Each entry should be set down exactly as written, except for any picture it holds.

(RECORD EXCERPTS begins)

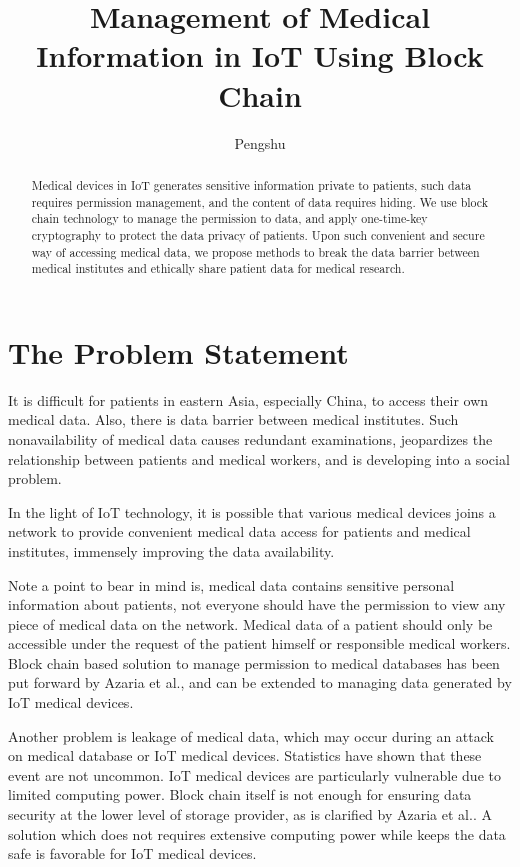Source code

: \documentclass[]{scrartcl}
\title{Management of Medical Information in IoT Using Block Chain}
\author{Pengshu}
\theoremstyle{definition}
\begin{document}
\lstset{language=c}
\maketitle

\begin{abstract}
Medical devices in IoT generates sensitive information private to patients, such data requires permission management, and the content of data requires hiding. We use block chain technology to manage the permission to data, and apply one-time-key cryptography to protect the data privacy of patients. Upon such convenient and secure way of accessing medical data, we propose methods to break the data barrier between medical institutes and ethically share patient data for medical research.
\end{abstract}

\section{The Problem Statement}
It is difficult for patients in eastern Asia, especially China, to access their own medical data. Also, there is data barrier between medical institutes. Such nonavailability of medical data causes redundant examinations, jeopardizes the relationship between patients and medical workers, and is developing into a social problem.

In the light of IoT technology, it is possible that various medical devices joins a network to provide convenient medical data access for patients and medical institutes, immensely improving the data availability.

Note a point to bear in mind is, medical data contains sensitive personal information about patients, not everyone should have the permission to view any piece of medical data on the network. Medical data of a patient should only be accessible under the request of the patient himself or responsible medical workers. Block chain based solution to manage permission to medical databases has been put forward by Azaria et al.\cite{MedRecWhitePaper}, and can be extended to managing data generated by IoT medical devices.

Another problem is leakage of medical data, which may occur during an attack on medical database or IoT medical devices. Statistics have shown that these event are not uncommon. IoT medical devices are particularly vulnerable due to limited computing power. Block chain itself is not enough for ensuring data security at the lower level of storage provider, as is clarified by Azaria et al.\cite{MedRecWhitePaper}. A solution which does not requires extensive computing power while keeps the data safe is favorable for IoT medical devices.
\end{document}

(RECORD EXCERPTS ends)

[OUTPUT BELOW]:
Source code

: \documentclass[]{scrartcl}
\title{Management of Medical Information in IoT Using Block Chain}
\author{Pengshu}
\theoremstyle{definition}
\begin{document}
\lstset{language=c}
\maketitle

\begin{abstract}
Medical devices in IoT generates sensitive information private to patients, such data requires permission management, and the content of data requires hiding. We use block chain technology to manage the permission to data, and apply one-time-key cryptography to protect the data privacy of patients. Upon such convenient and secure way of accessing medical data, we propose methods to break the data barrier between medical institutes and ethically share patient data for medical research.
\end{abstract}

\section{The Problem Statement}
It is difficult for patients in eastern Asia, especially China, to access their own medical data. Also, there is data barrier between medical institutes. Such nonavailability of medical data causes redundant examinations, jeopardizes the relationship between patients and medical workers, and is developing into a social problem.

In the light of IoT technology, it is possible that various medical devices joins a network to provide convenient medical data access for patients and medical institutes, immensely improving the data availability.

Note a point to bear in mind is, medical data contains sensitive personal information about patients, not everyone should have the permission to view any piece of medical data on the network. Medical data of a patient should only be accessible under the request of the patient himself or responsible medical workers. Block chain based solution to manage permission to medical databases has been put forward by Azaria et al.\cite{MedRecWhitePaper}, and can be extended to managing data generated by IoT medical devices.

Another problem is leakage of medical data, which may occur during an attack on medical database or IoT medical devices. Statistics have shown that these event are not uncommon. IoT medical devices are particularly vulnerable due to limited computing power. Block chain itself is not enough for ensuring data security at the lower level of storage provider, as is clarified by Azaria et al.\cite{MedRecWhitePaper}. A solution which does not requires extensive computing power while keeps the data safe is favorable for IoT medical devices.
\end{document}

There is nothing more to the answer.